The Bible says,“Woe unto them that turn aside the just for a thing of naught.” As I watch the news and listen to the pundits spinning, spinning, ever spinning, I realize that Satan has successfully blinded the eyes of so many, including me.

The books of Ephesians and Philippians talk about being swallowed up in service to God and shunning materialism. “Whose end is destruction (speaking of the enemies of Christ), whose God is their belly, and whose glory is in their shame, who mind earthly things.” (Philippians 3:19) All around me, I see those who “mind earthly things” and whose God is their belly. I can hardly bear to watch TV when the ads that come on are so far removed from what is good and full of light.

Tobacco products were banned from advertising dec­ades ago but beer and hard liquor show seductive, dark images cavorting in hedonistic pleasure or athletic men and gorgeous girls enjoying beer with good friends. The dangers of smoking pale against the agony inflicted by alcohol on families and communities. I can’t help but think about the two wedding receptions that erupted into mob violence from drunken rages — and weddings are supposed to be happy cele­brations!

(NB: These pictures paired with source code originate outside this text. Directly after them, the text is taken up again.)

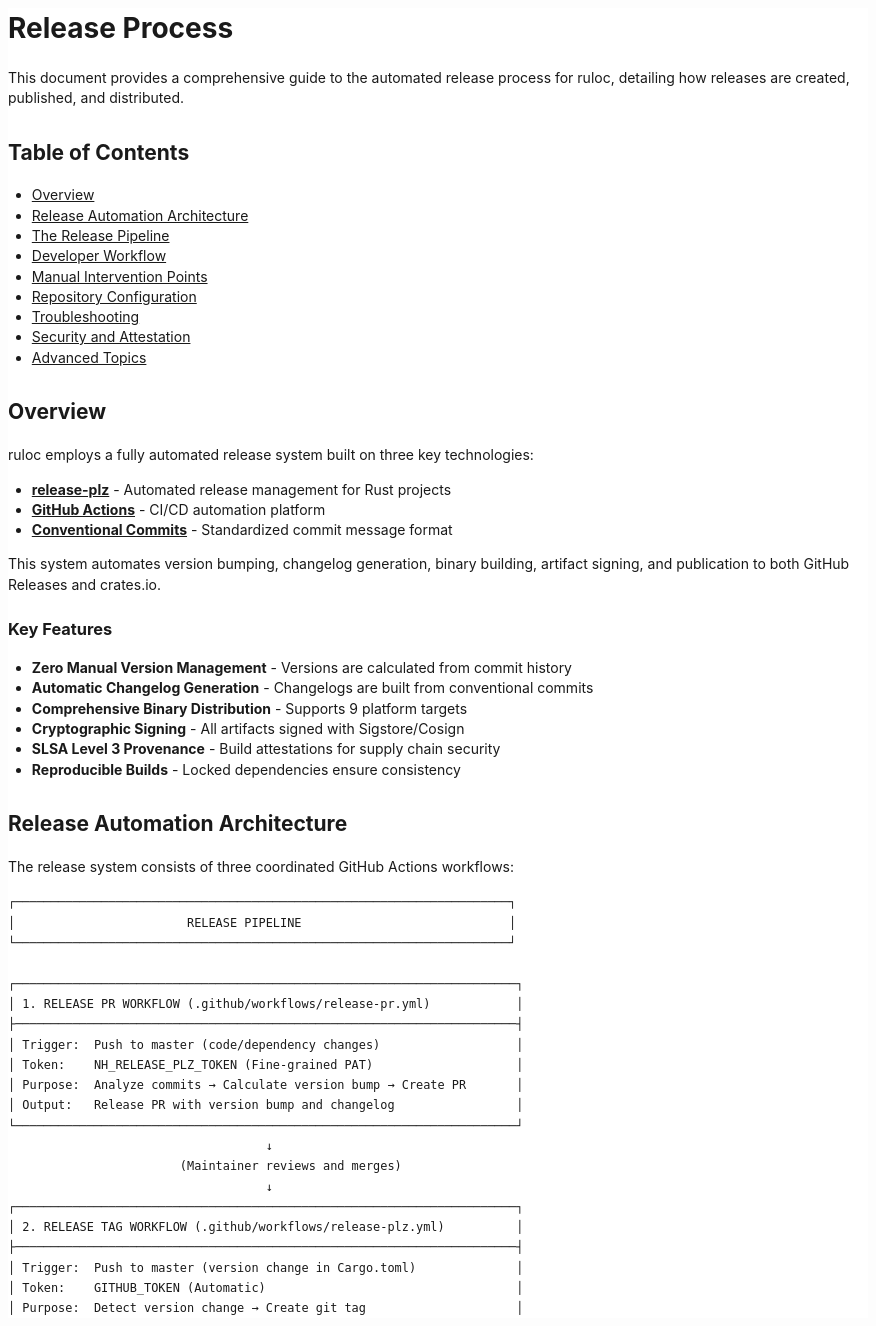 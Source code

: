 # Release Process

This document provides a comprehensive guide to the automated release process for ruloc, detailing how releases are created, published, and distributed.

## Table of Contents

- [Overview](#overview)
- [Release Automation Architecture](#release-automation-architecture)
- [The Release Pipeline](#the-release-pipeline)
- [Developer Workflow](#developer-workflow)
- [Manual Intervention Points](#manual-intervention-points)
- [Repository Configuration](#repository-configuration)
- [Troubleshooting](#troubleshooting)
- [Security and Attestation](#security-and-attestation)
- [Advanced Topics](#advanced-topics)

## Overview

ruloc employs a fully automated release system built on three key technologies:

- **[release-plz](https://release-plz.ieni.dev/)** - Automated release management for Rust projects
- **[GitHub Actions](https://docs.github.com/en/actions)** - CI/CD automation platform
- **[Conventional Commits](https://www.conventionalcommits.org/)** - Standardized commit message format

This system automates version bumping, changelog generation, binary building, artifact signing, and publication to both GitHub Releases and crates.io.

### Key Features

- **Zero Manual Version Management** - Versions are calculated from commit history
- **Automatic Changelog Generation** - Changelogs are built from conventional commits
- **Comprehensive Binary Distribution** - Supports 9 platform targets
- **Cryptographic Signing** - All artifacts signed with Sigstore/Cosign
- **SLSA Level 3 Provenance** - Build attestations for supply chain security
- **Reproducible Builds** - Locked dependencies ensure consistency

## Release Automation Architecture

The release system consists of three coordinated GitHub Actions workflows:

```
┌─────────────────────────────────────────────────────────────────────┐
│                        RELEASE PIPELINE                             │
└─────────────────────────────────────────────────────────────────────┘

┌──────────────────────────────────────────────────────────────────────┐
│ 1. RELEASE PR WORKFLOW (.github/workflows/release-pr.yml)            │
├──────────────────────────────────────────────────────────────────────┤
│ Trigger:  Push to master (code/dependency changes)                   │
│ Token:    NH_RELEASE_PLZ_TOKEN (Fine-grained PAT)                    │
│ Purpose:  Analyze commits → Calculate version bump → Create PR       │
│ Output:   Release PR with version bump and changelog                 │
└──────────────────────────────────────────────────────────────────────┘
                                    ↓
                        (Maintainer reviews and merges)
                                    ↓
┌──────────────────────────────────────────────────────────────────────┐
│ 2. RELEASE TAG WORKFLOW (.github/workflows/release-plz.yml)          │
├──────────────────────────────────────────────────────────────────────┤
│ Trigger:  Push to master (version change in Cargo.toml)              │
│ Token:    GITHUB_TOKEN (Automatic)                                   │
│ Purpose:  Detect version change → Create git tag                     │
```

I’m self-satisfied too much of the time. Because I don’t use anger to manipulate others, lie, steal, break my marriage vows or anything that seems to be associated with such “big” sins, I have a tendency to think I’m OK, that I’m on the right path and can be content.

I have to remember that Satan manipulates the truth for his own ends. And “thus he whispereth in their ears, until he grasps them with his awful chains, from whence there is no deliverance.”

Sometimes, I’m guilty of seeking to counsel God, rather than to take counsel from Him. As I’ve learned to swallow my pride and know that I truly can trust Him, I’ve been strength­ened and lifted.

The last two verses of one of my favorite hymns, “Truth Reflects Upon the Senses,” turned on a huge light in my heart when I listened to how the author put into words the power of love and nonjudgmental behavior to change lives. “If I love my brother dearer / and his mote I would erase, / then the light should shine the clearer, / for the eye’s a tender place. / Others I have oft reproved / for an object like a mote; / now I wish this beam removed; / Oh, that tears would wash it out.

“Charity and love are healing; / these will give the clearest sight; / when I saw my brother’s failing, I was not exactly right. / Now I’ll take no further trouble; / Jesus love is all my theme; / little motes are but a bubble / when I think upon the beam.”

I must cease relying on my own intelligence. I must “look up and take his hand” and he will lead me to peace.